I have a hard time believing that all ephemeral ports have been utilized. Executing the command “netsh int ipv4 show dynamicport tcp” currently displays that there are 16384 ports available for use.

Executing “netstat -ano” at the time the server is producing the error displays very few network resources in use (less than 50). The states are either listening or established. There are no sessions or ports stuck in time_wait or close_wait.

Next, https://support.microsoft.com/en-us/help/929851/the-default-dynamic-port-range-for-tcp-ip-has-changed-in-windows-vista. This article confirms what I am seeing for the dynamic range of ports, that it starts with 49152 instead of between 1024 and 5000. It also showed me the netsh command used above.

Most of the Google searches just point me back to support.microsoft.com/kb/319504, which is the first article that I went to or they are for an unrelated product (such as BizTalk or Exchange).

The VM has a light load. There are not many clients connected. The only software that is currently installed is SQL Server 2016.
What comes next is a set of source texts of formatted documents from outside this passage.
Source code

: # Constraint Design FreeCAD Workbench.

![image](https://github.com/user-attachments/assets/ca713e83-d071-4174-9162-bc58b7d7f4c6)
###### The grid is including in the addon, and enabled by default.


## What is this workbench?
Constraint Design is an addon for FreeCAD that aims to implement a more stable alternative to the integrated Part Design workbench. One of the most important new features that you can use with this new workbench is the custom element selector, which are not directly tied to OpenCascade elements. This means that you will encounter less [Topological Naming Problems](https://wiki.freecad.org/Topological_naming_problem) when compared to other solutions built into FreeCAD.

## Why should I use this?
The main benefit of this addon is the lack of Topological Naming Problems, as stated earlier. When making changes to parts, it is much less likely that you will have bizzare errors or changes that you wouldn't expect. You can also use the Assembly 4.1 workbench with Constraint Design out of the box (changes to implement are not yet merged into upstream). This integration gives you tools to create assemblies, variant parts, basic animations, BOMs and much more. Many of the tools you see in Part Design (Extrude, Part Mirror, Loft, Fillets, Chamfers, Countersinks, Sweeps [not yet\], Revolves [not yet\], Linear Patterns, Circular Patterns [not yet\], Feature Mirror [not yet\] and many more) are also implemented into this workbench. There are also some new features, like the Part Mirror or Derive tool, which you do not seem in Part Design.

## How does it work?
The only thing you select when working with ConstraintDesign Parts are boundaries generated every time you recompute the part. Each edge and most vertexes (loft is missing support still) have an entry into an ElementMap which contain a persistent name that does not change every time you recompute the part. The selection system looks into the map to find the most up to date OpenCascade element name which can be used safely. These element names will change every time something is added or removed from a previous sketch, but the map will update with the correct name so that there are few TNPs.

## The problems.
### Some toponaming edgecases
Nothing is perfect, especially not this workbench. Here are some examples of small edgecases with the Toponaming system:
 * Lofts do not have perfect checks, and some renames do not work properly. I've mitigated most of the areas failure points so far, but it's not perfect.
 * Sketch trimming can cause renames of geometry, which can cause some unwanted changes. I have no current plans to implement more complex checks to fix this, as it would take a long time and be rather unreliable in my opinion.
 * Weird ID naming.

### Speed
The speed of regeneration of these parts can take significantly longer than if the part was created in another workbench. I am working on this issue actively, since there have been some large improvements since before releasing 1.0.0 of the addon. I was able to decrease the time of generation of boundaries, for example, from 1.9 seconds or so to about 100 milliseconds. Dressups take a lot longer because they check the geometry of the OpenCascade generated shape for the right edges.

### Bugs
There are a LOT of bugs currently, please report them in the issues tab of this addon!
If I reboot the VM, the error goes away for a few days. Then it comes back. And the really weird thing is, I have 2 VM’s that are acting this way. The VM host machine is working without error. And all of the other VM’s on that host are working without error. The underlying network has no reported issues either. All machines are on the same domain.
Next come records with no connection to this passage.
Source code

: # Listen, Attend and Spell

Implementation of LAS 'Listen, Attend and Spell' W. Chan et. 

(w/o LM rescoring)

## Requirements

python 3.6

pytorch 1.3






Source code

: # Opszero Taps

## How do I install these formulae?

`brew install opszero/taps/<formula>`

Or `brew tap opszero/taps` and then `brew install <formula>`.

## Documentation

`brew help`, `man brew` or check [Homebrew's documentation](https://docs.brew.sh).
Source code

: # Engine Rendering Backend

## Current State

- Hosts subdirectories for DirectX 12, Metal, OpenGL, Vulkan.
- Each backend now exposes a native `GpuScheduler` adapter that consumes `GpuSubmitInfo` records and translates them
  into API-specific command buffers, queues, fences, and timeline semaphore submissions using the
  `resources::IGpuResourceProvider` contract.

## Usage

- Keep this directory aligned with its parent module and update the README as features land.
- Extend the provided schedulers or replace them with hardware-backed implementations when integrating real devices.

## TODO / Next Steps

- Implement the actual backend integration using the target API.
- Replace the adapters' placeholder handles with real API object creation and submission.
I am at a loss on what is producing the error. Any assistance would be greatly appreciated.

Thanks

yodabit
  • 101
  • 1
  • 3
  • By chance are you running ISCSI? – Bill Woodall Jul 21 '17 at 15:29
  • 1
    I've had a colleague almost rip his face off over this issue with no forseeable resolution. Have you reached out to Microsoft about this? – Spooler Mar 09 '18 at 11:19
  • Is the Windows Firewall service stopped? I've seen similar issues where someone stopped the service thinking it would stop the firewall. The service acts as a helper for the high range ephemeral ports and stopping it causes lots of problems. – duct_tape_coder Sep 27 '18 at 19:32
  • I have been having the same issue on a VM. It is a generation 1 VM that was V2V'd. All others are working fine. Rebuilding the NIC doesnt work. Did you find a fix? I'm about to rebuild the server. – KeithRichardson Sep 29 '18 at 12:50
  • @nurgent - look here: https://capens.net/content/fix-windows-error-name-limit-local-computer-network-adapter-card-was-exceeded – paulsm4 Oct 12 '18 at 20:08
  • This might be obvious but have you checked thoroughly what is different about the two servers that have this issue ? Also have they been doing this since they were built, or is it newish? If the latter, what changes were made around the time that it started ? – PatrickTaylor Feb 24 '19 at 07:28

2 Answers2

1

I started having this same exact issue on a Windows Server 2016 Hypervisor. My netstat results show me about the same as the original post as far as established/listening connections - nothing out of the ordinary.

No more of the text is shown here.